## The task
Your answer should show every line of the material below that includes "period".
********************
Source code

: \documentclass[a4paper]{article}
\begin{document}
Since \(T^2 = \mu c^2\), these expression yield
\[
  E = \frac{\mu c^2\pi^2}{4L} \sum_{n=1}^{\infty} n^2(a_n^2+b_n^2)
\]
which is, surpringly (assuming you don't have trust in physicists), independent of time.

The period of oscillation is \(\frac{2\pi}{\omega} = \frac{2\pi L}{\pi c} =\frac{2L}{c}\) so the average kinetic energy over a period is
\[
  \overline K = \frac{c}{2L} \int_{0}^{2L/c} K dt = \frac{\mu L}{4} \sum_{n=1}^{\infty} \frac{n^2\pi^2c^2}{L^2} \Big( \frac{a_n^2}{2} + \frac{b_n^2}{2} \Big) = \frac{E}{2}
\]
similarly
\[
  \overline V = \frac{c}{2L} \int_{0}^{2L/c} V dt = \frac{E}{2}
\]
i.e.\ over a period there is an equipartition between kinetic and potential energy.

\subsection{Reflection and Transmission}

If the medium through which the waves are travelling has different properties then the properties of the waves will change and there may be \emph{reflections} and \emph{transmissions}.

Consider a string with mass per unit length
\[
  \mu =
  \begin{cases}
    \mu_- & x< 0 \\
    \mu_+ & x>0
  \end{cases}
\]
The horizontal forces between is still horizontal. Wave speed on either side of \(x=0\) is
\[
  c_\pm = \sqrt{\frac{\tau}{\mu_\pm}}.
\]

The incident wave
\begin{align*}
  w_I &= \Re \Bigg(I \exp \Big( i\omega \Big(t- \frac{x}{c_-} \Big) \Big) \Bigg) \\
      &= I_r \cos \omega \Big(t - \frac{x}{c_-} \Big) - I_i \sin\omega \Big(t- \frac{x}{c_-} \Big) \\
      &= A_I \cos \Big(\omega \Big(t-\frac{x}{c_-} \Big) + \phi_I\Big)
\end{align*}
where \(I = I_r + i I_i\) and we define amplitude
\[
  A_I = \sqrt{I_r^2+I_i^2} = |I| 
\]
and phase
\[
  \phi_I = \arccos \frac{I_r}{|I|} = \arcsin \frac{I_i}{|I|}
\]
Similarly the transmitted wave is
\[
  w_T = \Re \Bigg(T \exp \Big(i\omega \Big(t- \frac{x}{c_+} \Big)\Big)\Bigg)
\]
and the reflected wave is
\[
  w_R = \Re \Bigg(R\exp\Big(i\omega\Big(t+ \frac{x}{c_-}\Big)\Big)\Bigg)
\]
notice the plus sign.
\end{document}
********************
## Written solution
The period of oscillation is \(\frac{2\pi}{\omega} = \frac{2\pi L}{\pi c} =\frac{2L}{c}\) so the average kinetic energy over a period is
i.e.\ over a period there is an equipartition between kinetic and potential energy.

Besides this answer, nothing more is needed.